(HOW TO COMPLETE THIS TASK):
From the entries below, list each line with "eigenvector".

(RECORDS TO USE):
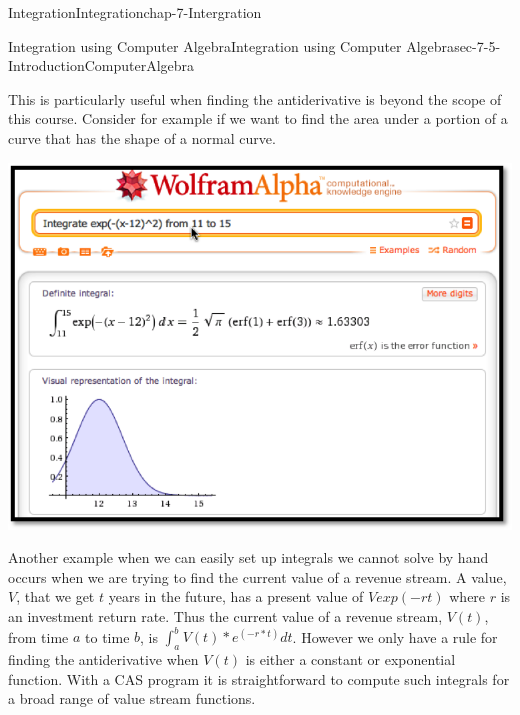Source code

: \documentclass[oneside,10pt,]{book}
\numberwithin{equation}{section}
\begin{document}
\begin{chapterptx}{Integration}{}{Integration}{}{}{chap-7-Intergration}
\begin{sectionptx}{Integration using Computer Algebra}{}{Integration using Computer Algebra}{}{}{sec-7-5-IntroductionComputerAlgebra}
\begin{sidebyside}{1}{0.05}{0.05}{0}
\begin{sbspanel}{0.9}
\end{sbspanel}%
\end{sidebyside}%
\par
\hypertarget{p-2893}{}%
This is particularly useful when finding the antiderivative is beyond the scope of this course.  Consider for example if we want to find the area under a portion of a curve that has the shape of a normal curve.%
\begin{sidebyside}{1}{0.05}{0.05}{0}%
\begin{sbspanel}{0.9}%
\includegraphics[width=1\linewidth]{images/sec7-5-12.png}
\end{sbspanel}%
\end{sidebyside}%
\par
\hypertarget{p-2894}{}%
Another example when we can easily set up integrals we cannot solve by hand occurs when we are trying to find the current value of a revenue stream.  A value, \(V\), that we get \(t\) years in the future, has a present value of \(V exp(-r t)\) where \(r\) is an investment return rate.  Thus the current value of a revenue stream, \(V(t)\), from time \(a\) to time \(b\), is \(\int_a^b V(t)*e^{(-r*t)} dt\).  However we only have a rule for finding the antiderivative when \(V(t)\) is either a constant or exponential function.  With a CAS program it is straightforward to compute such integrals for a broad range of value stream functions.%
\begin{sidebyside}{1}{0.1}{0.1}{0}%
\begin{sbspanel}{0.8}%

\end{sbspanel}
\end{sidebyside}
\end{sectionptx}
\end{chapterptx}
\end{document}
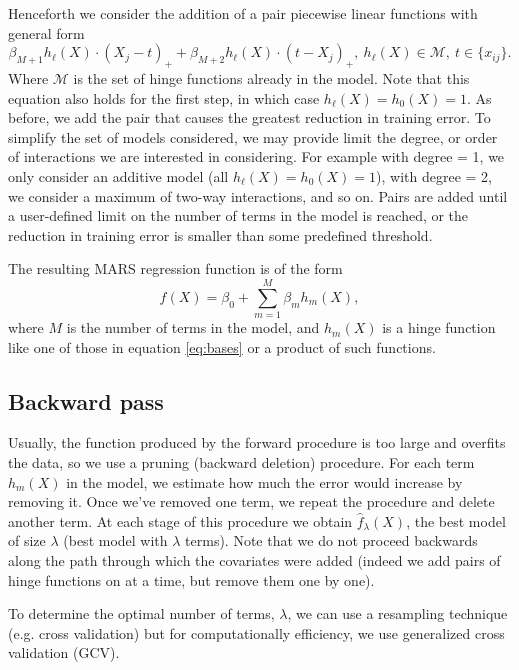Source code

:\documentclass[12pt]{article}
\begin{document}
Henceforth we consider the addition of a pair piecewise linear functions with general form
\begin{equation} \label{eq:gen-pairs-add}
  \beta_{M + 1} h_{\ell}(X) \cdot (X_{j} - t)_{+} + \beta_{M + 2} h_{\ell}(X) \cdot (t - X_{j})_{+}, \ h_{\ell}(X) \in \mathcal{M}, \ t \in \{x_{ij}\}.
\end{equation}
Where $\mathcal{M}$ is the set of hinge functions already in the model. Note that this equation also holds for the first step, in which case $h_{\ell}(X) = h_{0}(X) = 1$. As before, we add the pair that causes the greatest reduction in training error. To simplify the set of models considered, we may provide limit the degree, or order of interactions we are interested in considering. For example with degree = 1, we only consider an additive model (all $h_{\ell}(X) = h_{0}(X) = 1$), with degree = 2, we consider a maximum of two-way interactions, and so on.
Pairs are added until a user-defined limit on the number of terms in the model is reached, or the reduction in training error is smaller than some predefined threshold.

The resulting MARS regression function is of the form
\begin{equation}
  f(X) = \beta_{0} + \sum_{m = 1}^{M} \beta_{m} h_{m}(X),
\end{equation}
where $M$ is the number of terms in the model, and $h_{m}(X)$ is a hinge function like one of those in equation \ref{eq:bases} or a product of such functions.


\subsection{Backward pass} %
\label{sub:backward_pass}

Usually, the function produced by the forward procedure is too large and overfits the data, so we use a pruning (backward deletion) procedure. For each term $h_{m}(X)$ in the model, we estimate how much the error would increase by removing it. Once we've removed one term, we repeat the procedure and delete another term. At each stage of this procedure we obtain $\hat{f}_{\lambda}(X)$, the best model of size $\lambda$ (best model with $\lambda$ terms). Note that we do not proceed backwards along the path through which the covariates were added (indeed we add pairs of hinge functions on at a time, but remove them one by one). 

To determine the optimal number of terms, $\lambda$, we can use a resampling technique (e.g. cross validation) but for computationally efficiency, we use generalized cross validation (GCV).
\end{document}
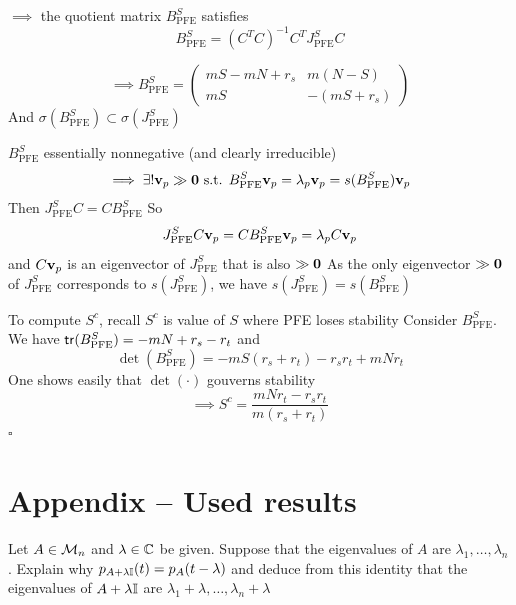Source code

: \documentclass[aspectratio=169]{beamer}
\renewcommand{\thetheorem}{8.\arabic{theorem}}
\begin{document}
\begin{frame}
	$\implies$ the quotient matrix $B_{\textrm{PFE}}^S$ satisfies
\[
B_{\textrm{PFE}}^S = (C^TC)^{-1}C^TJ_{\textrm{PFE}}^SC
\label{eq:formulaJPPB}
\]

\[
\implies B_{\textrm{PFE}}^S = \begin{pmatrix}
mS - mN +r_s & m(N-S) \\
mS & -(mS + r_s)
\end{pmatrix}
\]
\vfill
And $\sigma(B_{\textrm{PFE}}^S) \subset \sigma(J_{\textrm{PFE}}^S)$
\end{frame}

\begin{frame}
	$B_{\textrm{PFE}}^S$ essentially nonnegative (and clearly irreducible)
	\[
	\implies\exists! \bv_p\gg \b0 
	\textrm{ s.t. }  B_{\textrm{PFE}}^S\bv_p = \lambda_p \bv_p=s(B_{\textrm{PFE}}^S)\bv_p
	\]
	\vfill 
	Then $J_{\textrm{PFE}}^SC=CB_{\textrm{PFE}}^S$
	\vfill
	So
	\begin{equation*}
		J_{\textrm{PFE}}^SC\mathbf{v}_p = CB_{\textrm{PFE}}^S\mathbf{v}_p = \lambda_p C \mathbf{v}_p
	\end{equation*}
	and $C\mathbf{v}_p$ is an eigenvector of $J_{\textrm{PFE}}^S$ that is also $\gg\b0$
	\vfill
	As the only eigenvector $\gg\b0$ of $J_{\textrm{PFE}}^S$ corresponds to $s(J_{\textrm{PFE}}^S)$, we have $s(J_{\textrm{PFE}}^S) = s(B_{\textrm{PFE}}^S)$ 
\end{frame}

\begin{frame}	
	To compute $S^c$, recall $S^c$ is value of $S$ where PFE loses stability
	\vfill
	Consider $B_{\textrm{PFE}}^S$. We have $\mathsf{tr}(B_{\textrm{PFE}}^S) = -mN +r_s-r_t$ and
	\[
		\det(B_{\textrm{PFE}}^S) = -mS(r_s+r_t) - r_sr_t  + mNr_t
	\]
	\vfill
	One shows easily that $\det(\cdot)$ gouverns stability
	\vfill
	\[
		\implies S^c = \frac{mNr_t-r_sr_t}{m(r_s+r_t)}
	\]
	\flushright$\square$
\end{frame}


\appendix
\section{Appendix -- Used results}
\setcounter{theorem}{0}
\renewcommand{\thetheorem}{A.\arabic{theorem}}

\begin{frame}{\cite{HornJohnson2013}}
	\begin{theorem}
		\label{th:HJ_problem_1_2_P8}
		Let $A\in\mathcal{M}_n$ and $\lambda\in\mathbb{C}$ be given. 
		Suppose that the eigenvalues of $A$ are $\lambda_1,\ldots,\lambda_n$.
		Explain why $p_{A+\lambda\mathbb{I}}(t)=p_A(t-\lambda)$ and deduce from this identity that the eigenvalues of $A+\lambda\mathbb{I}$ are $\lambda_1+\lambda,\ldots,\lambda_n+\lambda$
	\end{theorem}
\end{frame}
\end{document}
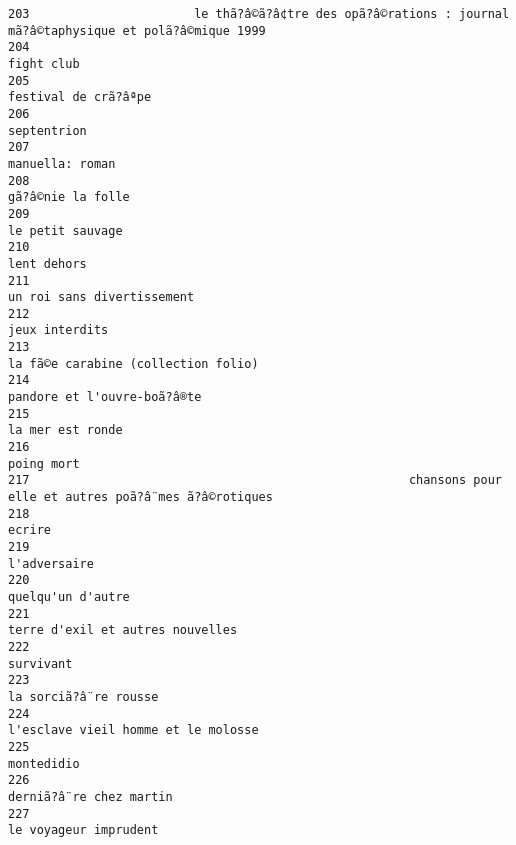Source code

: \documentclass[
]{report}
\begin{document}
\begin{verbatim}
203                       le thã?â©ã?â¢tre des opã?â©rations : journal mã?â©taphysique et polã?â©mique 1999
204                                                                                              fight club
205                                                                                    festival de crã?âªpe
206                                                                                             septentrion
207                                                                                         manuella: roman
208                                                                                       gã?â©nie la folle
209                                                                                        le petit sauvage
210                                                                                             lent dehors
211                                                                              un roi sans divertissement
212                                                                                          jeux interdits
213                                                                     la fã©e carabine (collection folio)
214                                                                             pandore et l'ouvre-boã?â®te
215                                                                                        la mer est ronde
216                                                                                              poing mort
217                                                     chansons pour elle et autres poã?â¨mes ã?â©rotiques
218                                                                                                  ecrire
219                                                                                            l'adversaire
220                                                                                       quelqu'un d'autre
221                                                                        terre d'exil et autres nouvelles
222                                                                                               survivant
223                                                                                   la sorciã?â¨re rousse
224                                                                     l'esclave vieil homme et le molosse
225                                                                                              montedidio
226                                                                                 derniã?â¨re chez martin
227                                                                                   le voyageur imprudent

\end{verbatim}
\end{document}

(RESPONSE BOX):
	and $C\mathbf{v}_p$ is an eigenvector of $J_{\textrm{PFE}}^S$ that is also $\gg\b0$
	As the only eigenvector $\gg\b0$ of $J_{\textrm{PFE}}^S$ corresponds to $s(J_{\textrm{PFE}}^S)$, we have $s(J_{\textrm{PFE}}^S) = s(B_{\textrm{PFE}}^S)$ 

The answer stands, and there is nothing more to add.